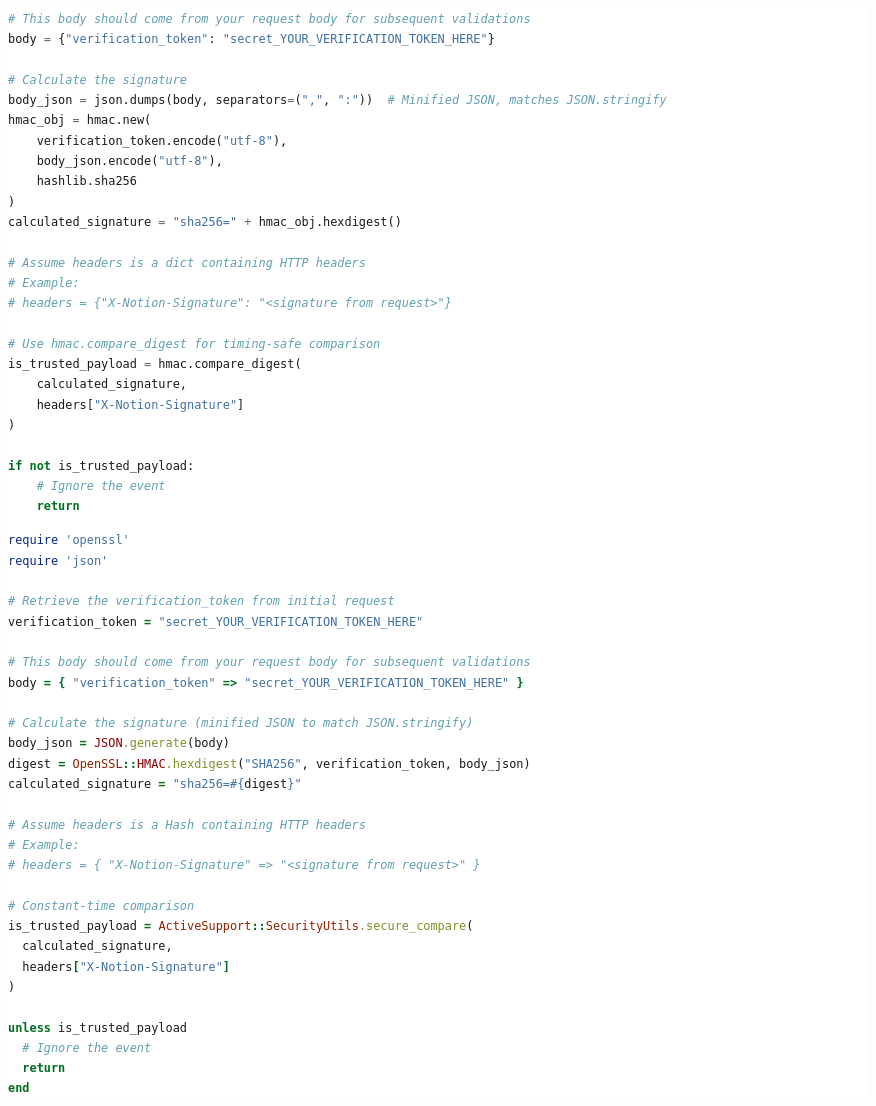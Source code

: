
 ```python Python
# This body should come from your request body for subsequent validations
body = {"verification_token": "secret_YOUR_VERIFICATION_TOKEN_HERE"}

# Calculate the signature
body_json = json.dumps(body, separators=(",", ":"))  # Minified JSON, matches JSON.stringify
hmac_obj = hmac.new(
    verification_token.encode("utf-8"),
    body_json.encode("utf-8"),
    hashlib.sha256
)
calculated_signature = "sha256=" + hmac_obj.hexdigest()

# Assume headers is a dict containing HTTP headers
# Example:
# headers = {"X-Notion-Signature": "<signature from request>"}

# Use hmac.compare_digest for timing-safe comparison
is_trusted_payload = hmac.compare_digest(
    calculated_signature,
    headers["X-Notion-Signature"]
)

if not is_trusted_payload:
    # Ignore the event
    return
```
```ruby
require 'openssl'
require 'json'

# Retrieve the verification_token from initial request
verification_token = "secret_YOUR_VERIFICATION_TOKEN_HERE"

# This body should come from your request body for subsequent validations
body = { "verification_token" => "secret_YOUR_VERIFICATION_TOKEN_HERE" }

# Calculate the signature (minified JSON to match JSON.stringify)
body_json = JSON.generate(body)
digest = OpenSSL::HMAC.hexdigest("SHA256", verification_token, body_json)
calculated_signature = "sha256=#{digest}"

# Assume headers is a Hash containing HTTP headers
# Example:
# headers = { "X-Notion-Signature" => "<signature from request>" }

# Constant-time comparison
is_trusted_payload = ActiveSupport::SecurityUtils.secure_compare(
  calculated_signature,
  headers["X-Notion-Signature"]
)

unless is_trusted_payload
  # Ignore the event
  return
end
```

____

_WHAT YOU HAVE TO DO_:
Repeat the material exactly and drop each image.

_TASK RESPONSE_:
Source code

:
 ```python Python
# This body should come from your request body for subsequent validations
body = {"verification_token": "secret_YOUR_VERIFICATION_TOKEN_HERE"}

# Calculate the signature
body_json = json.dumps(body, separators=(",", ":"))  # Minified JSON, matches JSON.stringify
hmac_obj = hmac.new(
    verification_token.encode("utf-8"),
    body_json.encode("utf-8"),
    hashlib.sha256
)
calculated_signature = "sha256=" + hmac_obj.hexdigest()

# Assume headers is a dict containing HTTP headers
# Example:
# headers = {"X-Notion-Signature": "<signature from request>"}

# Use hmac.compare_digest for timing-safe comparison
is_trusted_payload = hmac.compare_digest(
    calculated_signature,
    headers["X-Notion-Signature"]
)

if not is_trusted_payload:
    # Ignore the event
    return
```
```ruby
require 'openssl'
require 'json'

# Retrieve the verification_token from initial request
verification_token = "secret_YOUR_VERIFICATION_TOKEN_HERE"

# This body should come from your request body for subsequent validations
body = { "verification_token" => "secret_YOUR_VERIFICATION_TOKEN_HERE" }

# Calculate the signature (minified JSON to match JSON.stringify)
body_json = JSON.generate(body)
digest = OpenSSL::HMAC.hexdigest("SHA256", verification_token, body_json)
calculated_signature = "sha256=#{digest}"

# Assume headers is a Hash containing HTTP headers
# Example:
# headers = { "X-Notion-Signature" => "<signature from request>" }

# Constant-time comparison
is_trusted_payload = ActiveSupport::SecurityUtils.secure_compare(
  calculated_signature,
  headers["X-Notion-Signature"]
)

unless is_trusted_payload
  # Ignore the event
  return
end
```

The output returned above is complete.